The short version: AI governance is how society decides what AI can do, who is responsible when it goes wrong, and what happens when those responsible do nothing.

AI governance vs AI ethics

AI ethics refers to the principles that should guide AI development — fairness, transparency, accountability, safety. AI governance refers to the mechanisms that actually enforce those principles. Ethics without governance is a press release. Governance without ethics is compliance theatre. The frameworks on this site address both — and the gap between them.

Why AI governance fails

Governance fails primarily because the incentive structures inside AI companies reward speed and commercial scale over safety. Ethics boards exist but rarely have veto power. Regulators are outpaced by development. Voluntary commitments disappear when contracts are large enough. The frameworks on this page are tools for identifying exactly where and why those failures happen.


AI governance maturity model

Most organisations sit somewhere on this spectrum. The frameworks on BrokenCtrl are designed to help identify where an organisation is — and what the gap to the next level actually looks like in practice.

1

No governance

AI deployed without policy, oversight or accountability structures. Failures handled reactively when they become public.

2

Policy exists, not enforced

Ethics principles or responsible AI statements published. No enforcement mechanism, no accountability when principles are violated.

3

Internal oversight

Ethics board or review process in place. Oversight is internal, advisory only. No external audit or independent verification.

4

External accountability

Third-party audits, regulatory compliance, transparent incident reporting. Accountability has teeth — failures have documented consequences.

5

Systemic governance

Governance embedded in product development, procurement and deployment. Risk assessment mandatory before launch. Public transparency on failures and mitigations.


Published frameworks

Frameworks coming soon

We are building conceptual tools for understanding AI governance failures and risk management. The first frameworks will be published shortly.

Browse case studies instead

Frequently asked questions

What is an AI governance framework?

An AI governance framework is a structured set of principles, processes and controls that an organisation uses to manage the development and deployment of AI systems. A framework typically covers risk assessment, human oversight requirements, transparency obligations, incident response procedures and accountability structures. Examples include the NIST AI Risk Management Framework, the EU AI Act's risk classification system, and internal frameworks published by major AI companies. BrokenCtrl documents the gap between what those frameworks say and how they are actually applied.

What is a governance framework example in practice?
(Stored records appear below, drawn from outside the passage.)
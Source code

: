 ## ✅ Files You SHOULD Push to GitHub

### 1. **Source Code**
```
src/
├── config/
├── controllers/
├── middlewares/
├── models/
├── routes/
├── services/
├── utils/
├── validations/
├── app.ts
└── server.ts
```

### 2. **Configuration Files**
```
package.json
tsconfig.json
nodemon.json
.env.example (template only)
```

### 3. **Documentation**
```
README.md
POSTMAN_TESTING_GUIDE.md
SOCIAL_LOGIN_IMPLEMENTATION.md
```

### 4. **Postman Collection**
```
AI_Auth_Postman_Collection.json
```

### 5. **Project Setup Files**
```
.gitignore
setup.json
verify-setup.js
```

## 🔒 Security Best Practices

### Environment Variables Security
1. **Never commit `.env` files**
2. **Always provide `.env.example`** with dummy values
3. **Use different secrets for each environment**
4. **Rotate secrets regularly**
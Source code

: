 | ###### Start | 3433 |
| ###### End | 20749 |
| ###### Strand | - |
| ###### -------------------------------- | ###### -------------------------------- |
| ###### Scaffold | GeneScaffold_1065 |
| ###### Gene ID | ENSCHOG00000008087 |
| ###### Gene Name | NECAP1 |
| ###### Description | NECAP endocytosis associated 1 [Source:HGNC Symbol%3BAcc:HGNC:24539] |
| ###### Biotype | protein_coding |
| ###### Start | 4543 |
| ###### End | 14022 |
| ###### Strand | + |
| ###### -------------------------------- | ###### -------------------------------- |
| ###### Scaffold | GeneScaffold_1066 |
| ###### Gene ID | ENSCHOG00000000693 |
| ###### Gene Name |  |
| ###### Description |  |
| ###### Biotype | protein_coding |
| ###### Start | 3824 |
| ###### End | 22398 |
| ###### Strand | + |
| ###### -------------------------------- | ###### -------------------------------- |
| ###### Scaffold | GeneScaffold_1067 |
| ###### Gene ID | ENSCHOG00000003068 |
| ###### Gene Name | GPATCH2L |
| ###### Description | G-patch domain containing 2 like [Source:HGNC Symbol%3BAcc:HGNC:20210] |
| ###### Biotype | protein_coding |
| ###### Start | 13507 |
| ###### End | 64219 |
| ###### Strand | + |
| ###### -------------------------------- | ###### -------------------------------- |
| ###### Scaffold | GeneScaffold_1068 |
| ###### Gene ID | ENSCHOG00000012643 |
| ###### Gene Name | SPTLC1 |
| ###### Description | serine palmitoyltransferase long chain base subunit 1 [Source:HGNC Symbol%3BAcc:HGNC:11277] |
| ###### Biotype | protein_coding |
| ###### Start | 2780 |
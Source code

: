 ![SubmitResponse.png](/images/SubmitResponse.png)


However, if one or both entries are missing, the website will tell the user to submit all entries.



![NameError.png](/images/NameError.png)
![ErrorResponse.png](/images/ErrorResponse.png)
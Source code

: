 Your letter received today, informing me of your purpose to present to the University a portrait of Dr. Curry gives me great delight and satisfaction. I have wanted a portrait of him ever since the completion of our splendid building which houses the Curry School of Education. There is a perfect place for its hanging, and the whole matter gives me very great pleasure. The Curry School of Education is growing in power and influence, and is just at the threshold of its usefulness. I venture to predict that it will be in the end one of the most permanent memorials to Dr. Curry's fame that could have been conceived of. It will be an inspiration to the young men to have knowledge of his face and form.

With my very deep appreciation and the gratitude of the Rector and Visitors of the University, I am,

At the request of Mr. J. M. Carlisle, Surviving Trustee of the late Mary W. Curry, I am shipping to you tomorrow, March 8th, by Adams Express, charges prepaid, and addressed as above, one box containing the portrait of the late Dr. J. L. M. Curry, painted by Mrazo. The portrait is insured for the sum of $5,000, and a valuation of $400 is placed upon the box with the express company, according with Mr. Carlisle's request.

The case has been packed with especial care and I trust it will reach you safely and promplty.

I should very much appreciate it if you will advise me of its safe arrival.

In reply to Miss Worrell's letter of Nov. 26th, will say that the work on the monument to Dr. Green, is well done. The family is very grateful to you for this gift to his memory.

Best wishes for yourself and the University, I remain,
A real-world AI governance framework example: a financial institution deploying an AI credit-scoring system would be required under good governance to document the model's decision logic, test for discriminatory outcomes across protected groups, maintain human review for disputed decisions, log all outputs for audit purposes, and publish a summary of the model's limitations. Most organisations have some of these elements. Very few have all of them enforced consistently.

What is the NIST AI risk management framework?

The NIST AI Risk Management Framework (AI RMF 1.0) is a voluntary framework published by the US National Institute of Standards and Technology that helps organisations identify, assess and manage AI-related risks. It is structured around four core functions — Govern, Map, Measure, Manage — and is designed to be sector-agnostic. It is one of the most widely referenced AI governance frameworks in the US. BrokenCtrl uses it as a baseline reference when assessing whether an organisation's governance meets minimum standards.

Why do AI governance frameworks fail?

Most AI governance frameworks fail for one of three reasons: they are voluntary with no enforcement mechanism, they exist at policy level but are not embedded in actual product and engineering decisions, or they are designed to demonstrate compliance rather than prevent harm. A framework that cannot stop a deployment decision is not a governance framework — it is a document. BrokenCtrl's case studies document exactly these failures with sourced evidence.